Christuskirche Ibbenbüren
Mit der Gründung der Ortskirche entwickelte sich der Beginn einer Bauernschaft. Vermutet wird diese Kirchengründung für das Jahr 799.
Der Kirchort liegt etwas erhöht oberhalb des Zusammenflusses der Bachläufe von Plane und Kürtelbeke. Hier entwickelten sich auch Verbindungswege zu den größeren Siedlungsplätzen in Rheine und Osnabrück.

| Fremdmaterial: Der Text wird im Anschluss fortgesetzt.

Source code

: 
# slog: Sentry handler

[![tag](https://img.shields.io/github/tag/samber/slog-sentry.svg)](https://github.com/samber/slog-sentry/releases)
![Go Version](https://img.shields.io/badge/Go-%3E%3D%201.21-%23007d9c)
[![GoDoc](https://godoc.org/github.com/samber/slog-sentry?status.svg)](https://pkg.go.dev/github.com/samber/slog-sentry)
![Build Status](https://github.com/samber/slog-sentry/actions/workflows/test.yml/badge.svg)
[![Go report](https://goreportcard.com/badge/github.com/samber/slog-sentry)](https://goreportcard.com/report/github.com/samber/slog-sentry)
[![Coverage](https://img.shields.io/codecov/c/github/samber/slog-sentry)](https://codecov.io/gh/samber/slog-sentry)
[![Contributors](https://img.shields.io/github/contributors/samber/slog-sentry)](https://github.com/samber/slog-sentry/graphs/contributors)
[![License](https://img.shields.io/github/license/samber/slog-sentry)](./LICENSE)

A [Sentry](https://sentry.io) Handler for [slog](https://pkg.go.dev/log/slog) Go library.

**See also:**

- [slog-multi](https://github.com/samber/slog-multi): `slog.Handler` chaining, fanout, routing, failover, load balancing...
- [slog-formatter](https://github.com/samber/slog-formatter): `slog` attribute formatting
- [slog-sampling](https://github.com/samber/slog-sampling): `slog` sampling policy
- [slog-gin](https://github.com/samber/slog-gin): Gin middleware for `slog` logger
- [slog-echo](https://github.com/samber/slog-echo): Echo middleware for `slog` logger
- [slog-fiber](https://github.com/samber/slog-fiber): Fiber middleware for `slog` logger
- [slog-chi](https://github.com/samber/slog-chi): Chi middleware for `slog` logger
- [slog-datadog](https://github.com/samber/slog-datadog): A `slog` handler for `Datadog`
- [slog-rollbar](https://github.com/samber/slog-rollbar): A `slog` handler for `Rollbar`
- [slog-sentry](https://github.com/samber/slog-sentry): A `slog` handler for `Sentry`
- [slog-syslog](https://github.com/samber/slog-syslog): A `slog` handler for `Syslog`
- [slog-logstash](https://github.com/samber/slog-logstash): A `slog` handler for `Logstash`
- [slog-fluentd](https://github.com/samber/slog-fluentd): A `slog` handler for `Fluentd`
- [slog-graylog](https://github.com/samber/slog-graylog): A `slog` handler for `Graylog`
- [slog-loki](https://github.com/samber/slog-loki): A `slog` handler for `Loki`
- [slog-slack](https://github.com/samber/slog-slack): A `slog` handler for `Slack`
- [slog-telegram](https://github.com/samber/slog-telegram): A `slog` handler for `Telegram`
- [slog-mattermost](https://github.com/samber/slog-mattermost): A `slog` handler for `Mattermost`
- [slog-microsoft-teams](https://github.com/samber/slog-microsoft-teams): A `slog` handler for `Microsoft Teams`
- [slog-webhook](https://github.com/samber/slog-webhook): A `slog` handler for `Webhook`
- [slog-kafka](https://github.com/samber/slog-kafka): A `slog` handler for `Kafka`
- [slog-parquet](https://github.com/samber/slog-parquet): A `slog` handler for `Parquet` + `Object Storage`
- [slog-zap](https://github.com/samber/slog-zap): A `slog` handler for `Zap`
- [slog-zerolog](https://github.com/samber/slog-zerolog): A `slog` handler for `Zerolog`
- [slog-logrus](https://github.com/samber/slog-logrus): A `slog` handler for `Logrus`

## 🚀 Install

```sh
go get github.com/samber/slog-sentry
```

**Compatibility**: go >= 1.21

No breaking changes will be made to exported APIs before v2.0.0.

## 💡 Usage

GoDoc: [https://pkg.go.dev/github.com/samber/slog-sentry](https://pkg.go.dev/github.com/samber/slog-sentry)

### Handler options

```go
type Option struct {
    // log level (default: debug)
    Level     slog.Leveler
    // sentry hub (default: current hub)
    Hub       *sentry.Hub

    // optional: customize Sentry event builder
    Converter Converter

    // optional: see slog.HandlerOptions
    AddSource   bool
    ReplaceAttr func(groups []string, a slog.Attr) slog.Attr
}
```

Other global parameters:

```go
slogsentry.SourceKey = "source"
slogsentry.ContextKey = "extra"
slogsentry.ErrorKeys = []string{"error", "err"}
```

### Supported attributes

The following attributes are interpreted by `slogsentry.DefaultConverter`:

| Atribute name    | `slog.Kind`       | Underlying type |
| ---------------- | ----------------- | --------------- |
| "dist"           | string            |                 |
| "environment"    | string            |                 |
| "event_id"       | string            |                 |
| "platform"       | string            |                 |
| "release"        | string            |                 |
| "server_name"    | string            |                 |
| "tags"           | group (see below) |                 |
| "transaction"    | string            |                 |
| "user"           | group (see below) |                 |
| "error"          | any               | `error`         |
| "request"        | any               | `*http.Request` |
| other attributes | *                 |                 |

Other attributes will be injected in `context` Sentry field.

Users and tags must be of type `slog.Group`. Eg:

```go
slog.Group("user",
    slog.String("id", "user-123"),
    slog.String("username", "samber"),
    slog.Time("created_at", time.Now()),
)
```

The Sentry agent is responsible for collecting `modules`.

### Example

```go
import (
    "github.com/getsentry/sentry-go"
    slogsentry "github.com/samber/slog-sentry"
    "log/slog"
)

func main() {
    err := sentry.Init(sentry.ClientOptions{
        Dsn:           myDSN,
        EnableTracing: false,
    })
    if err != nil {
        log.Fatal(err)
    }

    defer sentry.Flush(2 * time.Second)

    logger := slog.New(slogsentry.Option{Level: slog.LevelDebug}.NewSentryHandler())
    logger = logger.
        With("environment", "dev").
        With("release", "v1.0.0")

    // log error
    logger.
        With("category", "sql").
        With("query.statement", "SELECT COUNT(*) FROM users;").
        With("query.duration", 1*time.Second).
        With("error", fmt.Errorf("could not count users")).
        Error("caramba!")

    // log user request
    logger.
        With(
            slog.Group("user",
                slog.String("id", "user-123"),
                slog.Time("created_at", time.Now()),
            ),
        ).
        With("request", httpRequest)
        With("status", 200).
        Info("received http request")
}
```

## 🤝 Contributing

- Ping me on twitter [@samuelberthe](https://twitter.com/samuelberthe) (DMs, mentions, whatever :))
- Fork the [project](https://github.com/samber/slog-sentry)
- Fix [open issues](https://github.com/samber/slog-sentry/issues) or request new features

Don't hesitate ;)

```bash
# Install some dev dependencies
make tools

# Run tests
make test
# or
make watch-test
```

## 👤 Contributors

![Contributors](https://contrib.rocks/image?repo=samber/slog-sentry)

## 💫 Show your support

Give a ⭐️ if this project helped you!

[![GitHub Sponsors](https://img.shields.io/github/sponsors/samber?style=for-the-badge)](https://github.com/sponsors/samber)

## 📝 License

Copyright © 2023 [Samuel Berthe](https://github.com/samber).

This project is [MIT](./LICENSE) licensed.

Die erste konkrete urkundliche Überlieferung für die Stadt Ibbenbüren ist die Urkunde zur Übergabe von Mühle und Burg an den Grafen Simon von Tecklenburg.

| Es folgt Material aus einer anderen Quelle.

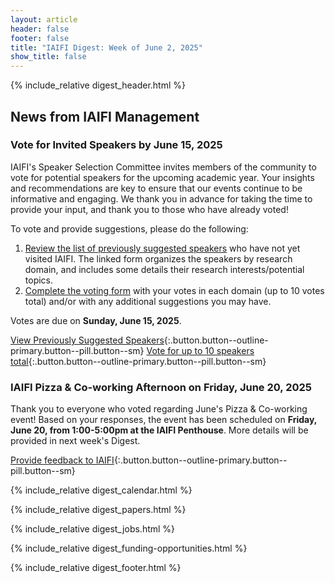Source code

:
 ```yaml
---
layout: article
header: false
footer: false
title: "IAIFI Digest: Week of June 2, 2025"
show_title: false
--- 
```


{% include_relative digest_header.html %}

## News from IAIFI Management

### Vote for Invited Speakers by June 15, 2025

IAIFI's Speaker Selection Committee invites members of the community to vote for potential speakers for the upcoming academic year. Your insights and recommendations are key to ensure that our events continue to be informative and engaging. We thank you in advance for taking the time to provide your input, and thank you to those who have already voted! 

To vote and provide suggestions, please do the following: 
1. [Review the list of previously suggested speakers](https://app.smartsheet.com/b/publish?EQBCT=96ba565d3d6f47f4b01ba2f0c4369b91) who have not yet visited IAIFI. The linked form organizes the speakers by research domain, and includes some details their research interests/potential topics.
2. [Complete the voting form](https://app.smartsheet.com/b/form/0196fea43a147231a5b29b44758d17b4) with your votes in each domain (up to 10 votes total) and/or with any additional suggestions you may have. 

Votes are due on **Sunday, June 15, 2025**. 

[View Previously Suggested Speakers](https://app.smartsheet.com/b/publish?EQBCT=96ba565d3d6f47f4b01ba2f0c4369b91){:.button.button--outline-primary.button--pill.button--sm}  [Vote for up to 10 speakers total](https://app.smartsheet.com/b/form/0196fea43a147231a5b29b44758d17b4){:.button.button--outline-primary.button--pill.button--sm} 

### IAIFI Pizza & Co-working Afternoon on Friday, June 20, 2025
Thank you to everyone who voted regarding June's Pizza & Co-working event! Based on your responses, the event has been scheduled on **Friday, June 20, from 1:00-5:00pm at the IAIFI Penthouse**. More details will be provided in next week's Digest.

[Provide feedback to IAIFI](https://forms.gle/hk2mrqjaLY8nCZrE6){:.button.button--outline-primary.button--pill.button--sm}

{% include_relative digest_calendar.html %}

{% include_relative digest_papers.html %}
 
{% include_relative digest_jobs.html %}

{% include_relative digest_funding-opportunities.html %}

{% include_relative digest_footer.html %}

Eine weitere Erwähnung von Ibbenbüren ist im Bericht zur 1. Rundreise der Fürstäbtissin von Herford durch ihre westfälischen Güter enthalten. Denn hier ist die Verpflichtung des „Villicus“, als auch des Priesters dargestellt, die Unterbringung für je einen Tag und eine Nacht zu besorgen.

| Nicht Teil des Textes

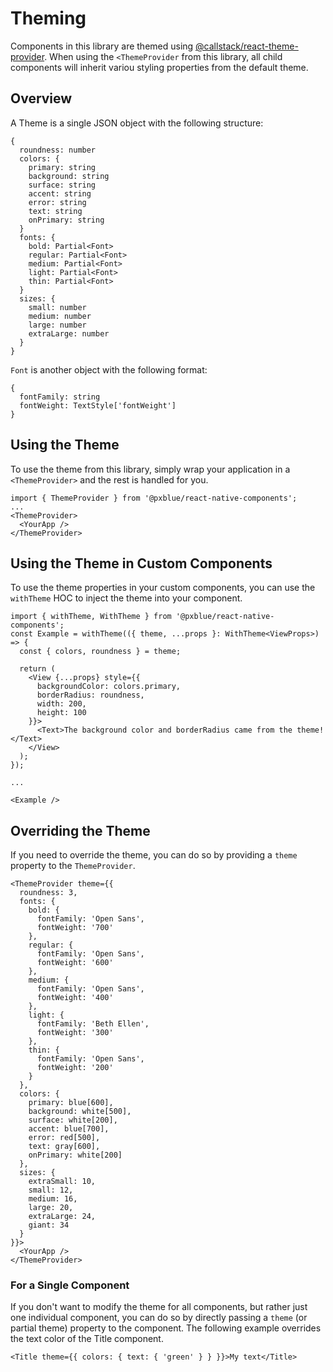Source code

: # Theming
Components in this library are themed using [@callstack/react-theme-provider](https://github.com/callstack/react-theme-provider). When using the ```<ThemeProvider``` from this library, all child components will inherit variou styling properties from the default theme.

## Overview
A Theme is a single JSON object with the following structure:
```
{
  roundness: number
  colors: {
    primary: string
    background: string
    surface: string
    accent: string
    error: string
    text: string
    onPrimary: string
  }
  fonts: {
    bold: Partial<Font>
    regular: Partial<Font>
    medium: Partial<Font>
    light: Partial<Font>
    thin: Partial<Font>
  }
  sizes: {
    small: number
    medium: number
    large: number
    extraLarge: number
  }
}
```
`Font` is another object with the following format:
```
{
  fontFamily: string
  fontWeight: TextStyle['fontWeight']
}
```

## Using the Theme
To use the theme from this library, simply wrap your application in a ```<ThemeProvider>``` and the rest is handled for you.

```
import { ThemeProvider } from '@pxblue/react-native-components';
...
<ThemeProvider>
  <YourApp />
</ThemeProvider>
```

## Using the Theme in Custom Components
To use the theme properties in your custom components, you can use the ```withTheme``` HOC to inject the theme into your component.

```
import { withTheme, WithTheme } from '@pxblue/react-native-components';
const Example = withTheme(({ theme, ...props }: WithTheme<ViewProps>) => {
  const { colors, roundness } = theme;

  return (
    <View {...props} style={{
      backgroundColor: colors.primary,
      borderRadius: roundness,
      width: 200,
      height: 100
    }}>
      <Text>The background color and borderRadius came from the theme!</Text>
    </View>
  );
});

...

<Example />
```

## Overriding the Theme
If you need to override the theme, you can do so by providing a ```theme``` property to the ```ThemeProvider```.

```
<ThemeProvider theme={{
  roundness: 3,
  fonts: {
    bold: {
      fontFamily: 'Open Sans',
      fontWeight: '700'
    },
    regular: {
      fontFamily: 'Open Sans',
      fontWeight: '600'
    },
    medium: {
      fontFamily: 'Open Sans',
      fontWeight: '400'
    },
    light: {
      fontFamily: 'Beth Ellen',
      fontWeight: '300'
    },
    thin: {
      fontFamily: 'Open Sans',
      fontWeight: '200'
    }
  },
  colors: {
    primary: blue[600],
    background: white[500],
    surface: white[200],
    accent: blue[700],
    error: red[500],
    text: gray[600],
    onPrimary: white[200]
  },
  sizes: {
    extraSmall: 10,
    small: 12,
    medium: 16,
    large: 20,
    extraLarge: 24,
    giant: 34
  }
}}>
  <YourApp />
</ThemeProvider>
```

### For a Single Component
If you don't want to modify the theme for all components, but rather just one individual component, you can do so by directly passing a ```theme``` (or partial theme) property to the component. The following example overrides the text color of the Title component.

```
<Title theme={{ colors: { text: { 'green' } } }}>My text</Title>
```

Im Jahre 1234 gibt es den ersten Hinweis auf ein „Kirchspiel“ Ibbenbüren.
Für das Jahr 1523 ist dann die Grundsteinlegung für den Bau des neuen Kirchenschiffes belegt. Wie in Westfalen üblich, wurde eine dreischiffige Hallenkirche errichtet. Die Bauzeit betrug 10 Jahre, so dass die Einweihung 1533 erfolgen konnte. Als Baumaterial wurde Ibbenbürener Sandstein verwendet.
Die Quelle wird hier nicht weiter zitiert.